SUPPLIED DATA:
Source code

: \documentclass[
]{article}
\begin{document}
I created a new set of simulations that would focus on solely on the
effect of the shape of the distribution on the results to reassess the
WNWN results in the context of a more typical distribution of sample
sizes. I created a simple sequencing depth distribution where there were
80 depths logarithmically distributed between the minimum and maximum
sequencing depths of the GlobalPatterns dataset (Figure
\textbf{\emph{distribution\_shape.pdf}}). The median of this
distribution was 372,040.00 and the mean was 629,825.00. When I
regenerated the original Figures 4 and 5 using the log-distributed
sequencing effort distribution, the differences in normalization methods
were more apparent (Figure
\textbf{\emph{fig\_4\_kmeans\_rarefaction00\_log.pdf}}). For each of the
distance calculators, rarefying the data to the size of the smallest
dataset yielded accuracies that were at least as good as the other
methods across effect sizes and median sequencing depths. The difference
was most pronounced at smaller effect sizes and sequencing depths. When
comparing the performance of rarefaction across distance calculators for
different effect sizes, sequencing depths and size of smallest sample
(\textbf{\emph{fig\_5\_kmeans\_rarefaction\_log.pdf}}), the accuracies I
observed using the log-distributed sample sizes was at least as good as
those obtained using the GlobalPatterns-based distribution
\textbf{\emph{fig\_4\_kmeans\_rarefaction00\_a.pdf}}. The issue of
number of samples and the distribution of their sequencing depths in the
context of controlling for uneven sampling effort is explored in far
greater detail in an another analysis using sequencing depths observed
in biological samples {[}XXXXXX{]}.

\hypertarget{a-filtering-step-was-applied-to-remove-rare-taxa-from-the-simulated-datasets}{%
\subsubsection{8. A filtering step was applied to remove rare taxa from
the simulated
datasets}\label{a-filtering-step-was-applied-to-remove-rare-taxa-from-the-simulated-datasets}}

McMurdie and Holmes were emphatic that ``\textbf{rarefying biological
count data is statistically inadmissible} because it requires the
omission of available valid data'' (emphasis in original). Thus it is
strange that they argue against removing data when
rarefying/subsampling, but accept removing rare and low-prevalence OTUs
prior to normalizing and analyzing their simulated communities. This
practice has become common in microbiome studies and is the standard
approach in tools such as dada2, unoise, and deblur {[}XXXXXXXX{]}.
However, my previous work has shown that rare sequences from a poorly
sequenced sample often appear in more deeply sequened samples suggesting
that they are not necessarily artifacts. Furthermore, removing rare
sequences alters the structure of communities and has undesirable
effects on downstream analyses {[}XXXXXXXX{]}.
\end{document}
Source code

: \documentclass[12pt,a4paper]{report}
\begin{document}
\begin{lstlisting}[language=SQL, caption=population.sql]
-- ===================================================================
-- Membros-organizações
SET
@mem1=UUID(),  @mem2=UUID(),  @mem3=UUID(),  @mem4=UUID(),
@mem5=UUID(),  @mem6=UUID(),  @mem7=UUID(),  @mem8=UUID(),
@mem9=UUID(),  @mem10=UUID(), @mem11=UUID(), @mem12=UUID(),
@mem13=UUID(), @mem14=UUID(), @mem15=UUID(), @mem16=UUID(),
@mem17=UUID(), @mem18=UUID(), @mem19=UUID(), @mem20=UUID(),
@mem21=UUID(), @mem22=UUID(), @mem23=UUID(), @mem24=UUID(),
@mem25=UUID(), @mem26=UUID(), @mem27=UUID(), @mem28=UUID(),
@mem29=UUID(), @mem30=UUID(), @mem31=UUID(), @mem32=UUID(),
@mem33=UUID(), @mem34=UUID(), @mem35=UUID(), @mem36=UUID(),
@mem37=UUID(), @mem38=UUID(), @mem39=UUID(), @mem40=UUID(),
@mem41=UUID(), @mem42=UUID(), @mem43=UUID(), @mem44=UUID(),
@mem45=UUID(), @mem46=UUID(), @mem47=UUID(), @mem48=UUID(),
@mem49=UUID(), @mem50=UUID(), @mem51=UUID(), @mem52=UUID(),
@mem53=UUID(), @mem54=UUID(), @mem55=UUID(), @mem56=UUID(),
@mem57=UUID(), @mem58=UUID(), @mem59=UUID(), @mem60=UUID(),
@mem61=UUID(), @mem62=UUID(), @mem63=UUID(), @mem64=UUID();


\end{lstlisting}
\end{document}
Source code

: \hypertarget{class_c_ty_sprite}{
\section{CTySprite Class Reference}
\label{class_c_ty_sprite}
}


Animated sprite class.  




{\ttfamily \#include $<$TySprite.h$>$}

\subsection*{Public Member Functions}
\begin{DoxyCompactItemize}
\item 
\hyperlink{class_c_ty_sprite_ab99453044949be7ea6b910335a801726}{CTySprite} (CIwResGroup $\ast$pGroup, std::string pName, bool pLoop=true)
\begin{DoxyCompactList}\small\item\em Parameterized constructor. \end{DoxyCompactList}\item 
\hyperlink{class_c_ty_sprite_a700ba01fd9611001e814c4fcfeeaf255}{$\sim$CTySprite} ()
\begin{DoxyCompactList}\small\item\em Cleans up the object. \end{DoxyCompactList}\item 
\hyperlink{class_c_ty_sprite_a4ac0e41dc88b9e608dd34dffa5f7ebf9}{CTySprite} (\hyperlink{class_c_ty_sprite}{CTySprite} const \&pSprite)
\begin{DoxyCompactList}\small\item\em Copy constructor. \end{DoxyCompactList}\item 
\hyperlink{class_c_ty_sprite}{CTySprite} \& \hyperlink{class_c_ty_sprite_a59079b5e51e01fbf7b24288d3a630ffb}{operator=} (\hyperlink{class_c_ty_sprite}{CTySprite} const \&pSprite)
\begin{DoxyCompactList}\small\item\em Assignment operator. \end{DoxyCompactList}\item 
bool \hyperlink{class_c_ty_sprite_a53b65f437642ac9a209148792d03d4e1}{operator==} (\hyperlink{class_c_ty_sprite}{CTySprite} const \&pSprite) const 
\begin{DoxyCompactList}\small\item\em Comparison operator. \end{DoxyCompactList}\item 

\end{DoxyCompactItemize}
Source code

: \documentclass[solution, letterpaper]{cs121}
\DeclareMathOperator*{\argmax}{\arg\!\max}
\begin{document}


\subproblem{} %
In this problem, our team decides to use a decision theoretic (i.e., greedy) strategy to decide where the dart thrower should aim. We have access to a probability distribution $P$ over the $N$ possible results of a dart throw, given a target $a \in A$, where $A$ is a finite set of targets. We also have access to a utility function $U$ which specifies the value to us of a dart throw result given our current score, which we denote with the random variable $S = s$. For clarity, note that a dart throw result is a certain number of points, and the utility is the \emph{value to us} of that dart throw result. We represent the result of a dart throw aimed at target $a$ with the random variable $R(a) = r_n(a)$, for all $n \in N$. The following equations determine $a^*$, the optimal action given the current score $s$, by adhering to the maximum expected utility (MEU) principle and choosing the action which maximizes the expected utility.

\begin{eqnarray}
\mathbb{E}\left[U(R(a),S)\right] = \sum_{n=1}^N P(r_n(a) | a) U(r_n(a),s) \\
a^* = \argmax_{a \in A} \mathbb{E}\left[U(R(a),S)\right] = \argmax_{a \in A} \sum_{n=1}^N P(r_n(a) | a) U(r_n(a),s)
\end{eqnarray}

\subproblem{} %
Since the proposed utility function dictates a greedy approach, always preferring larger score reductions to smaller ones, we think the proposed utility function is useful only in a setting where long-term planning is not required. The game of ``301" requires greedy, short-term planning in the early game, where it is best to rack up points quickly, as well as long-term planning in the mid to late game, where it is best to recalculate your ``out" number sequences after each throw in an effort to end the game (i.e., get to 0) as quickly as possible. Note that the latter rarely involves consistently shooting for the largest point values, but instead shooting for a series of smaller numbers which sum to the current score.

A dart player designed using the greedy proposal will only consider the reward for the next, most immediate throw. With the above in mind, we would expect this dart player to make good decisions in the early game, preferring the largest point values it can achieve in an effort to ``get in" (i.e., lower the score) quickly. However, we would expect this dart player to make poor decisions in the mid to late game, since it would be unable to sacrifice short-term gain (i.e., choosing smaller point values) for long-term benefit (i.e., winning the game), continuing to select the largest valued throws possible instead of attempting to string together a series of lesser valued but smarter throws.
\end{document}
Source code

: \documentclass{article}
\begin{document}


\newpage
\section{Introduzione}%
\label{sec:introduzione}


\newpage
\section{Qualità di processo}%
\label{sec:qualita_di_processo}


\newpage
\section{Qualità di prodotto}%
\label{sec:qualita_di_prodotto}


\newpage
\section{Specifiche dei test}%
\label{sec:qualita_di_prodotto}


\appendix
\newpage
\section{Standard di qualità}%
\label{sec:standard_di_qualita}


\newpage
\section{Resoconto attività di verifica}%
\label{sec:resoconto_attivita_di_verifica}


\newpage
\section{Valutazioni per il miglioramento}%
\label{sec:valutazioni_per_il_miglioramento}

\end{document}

WORK REQUEST:
Scan the data for lines containing "samples" and copy all of them.

TASK ANSWER:
number of samples and the distribution of their sequencing depths in the
in biological samples {[}XXXXXX{]}.
sequenced sample often appear in more deeply sequened samples suggesting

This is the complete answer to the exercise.